Collected data:

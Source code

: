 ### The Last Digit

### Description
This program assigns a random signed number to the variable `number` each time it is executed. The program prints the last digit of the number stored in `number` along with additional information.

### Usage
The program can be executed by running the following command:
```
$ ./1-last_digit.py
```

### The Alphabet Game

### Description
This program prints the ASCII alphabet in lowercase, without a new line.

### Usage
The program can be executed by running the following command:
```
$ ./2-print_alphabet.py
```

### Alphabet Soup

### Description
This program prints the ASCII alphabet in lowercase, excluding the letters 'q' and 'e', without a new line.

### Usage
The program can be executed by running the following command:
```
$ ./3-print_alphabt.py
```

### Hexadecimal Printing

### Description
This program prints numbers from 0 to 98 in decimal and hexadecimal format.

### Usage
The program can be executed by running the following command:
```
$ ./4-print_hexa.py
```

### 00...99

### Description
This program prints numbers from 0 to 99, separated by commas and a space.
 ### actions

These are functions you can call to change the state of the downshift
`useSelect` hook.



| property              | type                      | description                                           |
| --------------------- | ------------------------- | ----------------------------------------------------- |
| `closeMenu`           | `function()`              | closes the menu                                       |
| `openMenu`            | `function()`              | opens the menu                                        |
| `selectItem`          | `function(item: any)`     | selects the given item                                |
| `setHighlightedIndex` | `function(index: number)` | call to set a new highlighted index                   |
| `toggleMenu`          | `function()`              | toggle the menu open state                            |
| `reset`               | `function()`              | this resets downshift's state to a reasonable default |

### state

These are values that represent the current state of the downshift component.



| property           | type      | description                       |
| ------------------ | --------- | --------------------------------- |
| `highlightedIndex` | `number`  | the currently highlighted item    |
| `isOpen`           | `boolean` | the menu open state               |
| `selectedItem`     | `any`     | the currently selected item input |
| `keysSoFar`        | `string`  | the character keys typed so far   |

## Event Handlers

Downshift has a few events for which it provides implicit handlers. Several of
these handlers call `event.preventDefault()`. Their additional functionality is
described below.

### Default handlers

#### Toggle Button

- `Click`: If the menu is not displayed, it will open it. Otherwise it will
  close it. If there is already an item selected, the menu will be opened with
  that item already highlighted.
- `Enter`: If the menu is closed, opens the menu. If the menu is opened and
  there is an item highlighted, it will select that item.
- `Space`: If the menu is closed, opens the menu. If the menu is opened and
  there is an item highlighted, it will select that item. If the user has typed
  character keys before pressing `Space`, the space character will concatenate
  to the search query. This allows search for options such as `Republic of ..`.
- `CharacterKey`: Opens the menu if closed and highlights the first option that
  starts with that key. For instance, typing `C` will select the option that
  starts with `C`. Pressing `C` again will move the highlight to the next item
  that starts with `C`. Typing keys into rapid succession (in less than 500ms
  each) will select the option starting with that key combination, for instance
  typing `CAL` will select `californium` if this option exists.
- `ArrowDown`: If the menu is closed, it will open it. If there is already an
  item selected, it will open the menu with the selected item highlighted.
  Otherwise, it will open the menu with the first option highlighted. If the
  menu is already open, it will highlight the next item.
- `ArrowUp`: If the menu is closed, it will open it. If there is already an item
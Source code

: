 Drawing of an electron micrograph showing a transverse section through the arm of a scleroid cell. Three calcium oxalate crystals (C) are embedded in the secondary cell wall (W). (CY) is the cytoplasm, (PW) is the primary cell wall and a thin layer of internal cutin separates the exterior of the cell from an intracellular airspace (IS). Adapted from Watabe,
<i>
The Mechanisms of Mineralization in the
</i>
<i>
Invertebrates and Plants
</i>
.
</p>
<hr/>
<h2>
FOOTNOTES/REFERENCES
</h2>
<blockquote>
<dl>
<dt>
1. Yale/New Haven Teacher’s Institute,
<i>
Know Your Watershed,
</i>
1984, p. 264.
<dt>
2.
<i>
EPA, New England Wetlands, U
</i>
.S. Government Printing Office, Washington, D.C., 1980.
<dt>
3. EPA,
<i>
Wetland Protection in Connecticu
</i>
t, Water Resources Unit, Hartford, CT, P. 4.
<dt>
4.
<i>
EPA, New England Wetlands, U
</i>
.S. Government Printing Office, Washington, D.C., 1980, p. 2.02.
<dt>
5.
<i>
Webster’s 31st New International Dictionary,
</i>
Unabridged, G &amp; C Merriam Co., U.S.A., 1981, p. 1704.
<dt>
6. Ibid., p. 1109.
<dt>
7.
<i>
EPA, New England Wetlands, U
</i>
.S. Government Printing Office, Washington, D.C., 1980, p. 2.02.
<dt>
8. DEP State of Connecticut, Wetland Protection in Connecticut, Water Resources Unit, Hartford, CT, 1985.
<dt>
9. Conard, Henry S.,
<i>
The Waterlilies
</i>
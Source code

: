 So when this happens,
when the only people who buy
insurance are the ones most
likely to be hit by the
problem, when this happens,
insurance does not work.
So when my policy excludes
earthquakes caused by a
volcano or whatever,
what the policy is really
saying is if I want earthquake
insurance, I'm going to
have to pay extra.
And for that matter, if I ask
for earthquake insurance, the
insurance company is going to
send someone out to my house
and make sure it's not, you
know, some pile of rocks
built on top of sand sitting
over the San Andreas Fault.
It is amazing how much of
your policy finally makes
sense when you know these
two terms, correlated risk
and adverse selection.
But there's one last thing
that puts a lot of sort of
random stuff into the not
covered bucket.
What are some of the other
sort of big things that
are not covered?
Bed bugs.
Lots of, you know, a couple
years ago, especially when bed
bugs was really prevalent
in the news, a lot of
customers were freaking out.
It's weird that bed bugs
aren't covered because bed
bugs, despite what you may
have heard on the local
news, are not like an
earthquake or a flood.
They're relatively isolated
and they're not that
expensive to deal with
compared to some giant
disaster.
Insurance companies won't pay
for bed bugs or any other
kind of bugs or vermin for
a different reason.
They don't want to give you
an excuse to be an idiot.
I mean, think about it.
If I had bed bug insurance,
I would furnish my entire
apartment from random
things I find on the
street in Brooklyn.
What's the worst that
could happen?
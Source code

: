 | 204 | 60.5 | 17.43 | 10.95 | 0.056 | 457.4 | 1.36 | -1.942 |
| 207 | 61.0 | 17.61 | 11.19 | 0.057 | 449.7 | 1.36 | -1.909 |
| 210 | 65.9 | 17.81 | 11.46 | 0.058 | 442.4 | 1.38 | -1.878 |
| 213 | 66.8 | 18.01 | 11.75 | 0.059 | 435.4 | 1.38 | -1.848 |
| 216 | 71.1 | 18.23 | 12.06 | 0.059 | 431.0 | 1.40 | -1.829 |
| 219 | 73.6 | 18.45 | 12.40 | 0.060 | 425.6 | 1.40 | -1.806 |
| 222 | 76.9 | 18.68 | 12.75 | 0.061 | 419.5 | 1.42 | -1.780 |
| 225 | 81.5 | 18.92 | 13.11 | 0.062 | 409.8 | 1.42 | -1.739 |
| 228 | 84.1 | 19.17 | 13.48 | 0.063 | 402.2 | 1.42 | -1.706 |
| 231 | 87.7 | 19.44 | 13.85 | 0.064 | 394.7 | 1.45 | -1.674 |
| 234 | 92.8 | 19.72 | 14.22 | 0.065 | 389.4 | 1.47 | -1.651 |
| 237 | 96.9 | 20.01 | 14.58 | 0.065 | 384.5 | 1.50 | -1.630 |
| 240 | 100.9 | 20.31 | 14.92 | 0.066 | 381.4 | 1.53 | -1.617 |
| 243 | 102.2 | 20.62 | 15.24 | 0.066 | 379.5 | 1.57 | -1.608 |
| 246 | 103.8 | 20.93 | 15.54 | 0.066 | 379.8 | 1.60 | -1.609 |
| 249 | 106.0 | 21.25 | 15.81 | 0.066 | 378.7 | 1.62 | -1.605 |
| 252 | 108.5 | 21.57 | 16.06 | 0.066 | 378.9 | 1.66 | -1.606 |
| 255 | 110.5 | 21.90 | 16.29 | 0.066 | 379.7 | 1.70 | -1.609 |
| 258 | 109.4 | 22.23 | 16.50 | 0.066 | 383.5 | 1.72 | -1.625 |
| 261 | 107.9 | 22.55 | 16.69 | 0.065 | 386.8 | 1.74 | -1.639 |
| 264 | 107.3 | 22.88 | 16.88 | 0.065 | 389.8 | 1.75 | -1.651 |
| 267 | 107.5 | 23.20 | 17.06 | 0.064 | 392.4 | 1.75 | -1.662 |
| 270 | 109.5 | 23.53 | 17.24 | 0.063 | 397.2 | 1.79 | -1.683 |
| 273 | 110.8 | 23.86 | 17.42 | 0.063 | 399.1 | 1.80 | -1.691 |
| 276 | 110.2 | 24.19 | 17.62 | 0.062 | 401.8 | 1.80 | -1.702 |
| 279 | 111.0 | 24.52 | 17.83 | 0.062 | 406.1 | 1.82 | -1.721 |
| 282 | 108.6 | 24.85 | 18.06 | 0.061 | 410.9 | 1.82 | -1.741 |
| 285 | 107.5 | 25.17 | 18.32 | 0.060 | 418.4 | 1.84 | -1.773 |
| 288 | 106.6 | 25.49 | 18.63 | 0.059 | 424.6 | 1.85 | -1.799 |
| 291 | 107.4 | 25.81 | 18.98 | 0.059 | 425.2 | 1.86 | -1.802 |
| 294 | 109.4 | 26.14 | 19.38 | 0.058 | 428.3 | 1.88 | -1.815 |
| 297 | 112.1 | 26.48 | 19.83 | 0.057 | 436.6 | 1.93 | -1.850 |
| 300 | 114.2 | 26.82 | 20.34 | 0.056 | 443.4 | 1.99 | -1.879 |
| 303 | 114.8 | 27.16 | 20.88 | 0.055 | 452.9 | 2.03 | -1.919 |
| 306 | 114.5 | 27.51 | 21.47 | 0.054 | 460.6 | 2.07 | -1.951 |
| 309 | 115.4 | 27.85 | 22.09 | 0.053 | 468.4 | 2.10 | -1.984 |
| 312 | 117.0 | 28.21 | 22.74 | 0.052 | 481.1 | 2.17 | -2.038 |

- [WHAT TO DO]: Word for word, repeat the data from its first line through the line with "closes the menu", including both of those lines and no others.

- [RESULT OF THE TASK]:
Source code

: ### The Last Digit

### Description
This program assigns a random signed number to the variable `number` each time it is executed. The program prints the last digit of the number stored in `number` along with additional information.

### Usage
The program can be executed by running the following command:
```
$ ./1-last_digit.py
```

### The Alphabet Game

### Description
This program prints the ASCII alphabet in lowercase, without a new line.

### Usage
The program can be executed by running the following command:
```
$ ./2-print_alphabet.py
```

### Alphabet Soup

### Description
This program prints the ASCII alphabet in lowercase, excluding the letters 'q' and 'e', without a new line.

### Usage
The program can be executed by running the following command:
```
$ ./3-print_alphabt.py
```

### Hexadecimal Printing

### Description
This program prints numbers from 0 to 98 in decimal and hexadecimal format.

### Usage
The program can be executed by running the following command:
```
$ ./4-print_hexa.py
```

### 00...99

### Description
This program prints numbers from 0 to 99, separated by commas and a space.
 ### actions

These are functions you can call to change the state of the downshift
`useSelect` hook.



| property              | type                      | description                                           |
| --------------------- | ------------------------- | ----------------------------------------------------- |
| `closeMenu`           | `function()`              | closes the menu                                       |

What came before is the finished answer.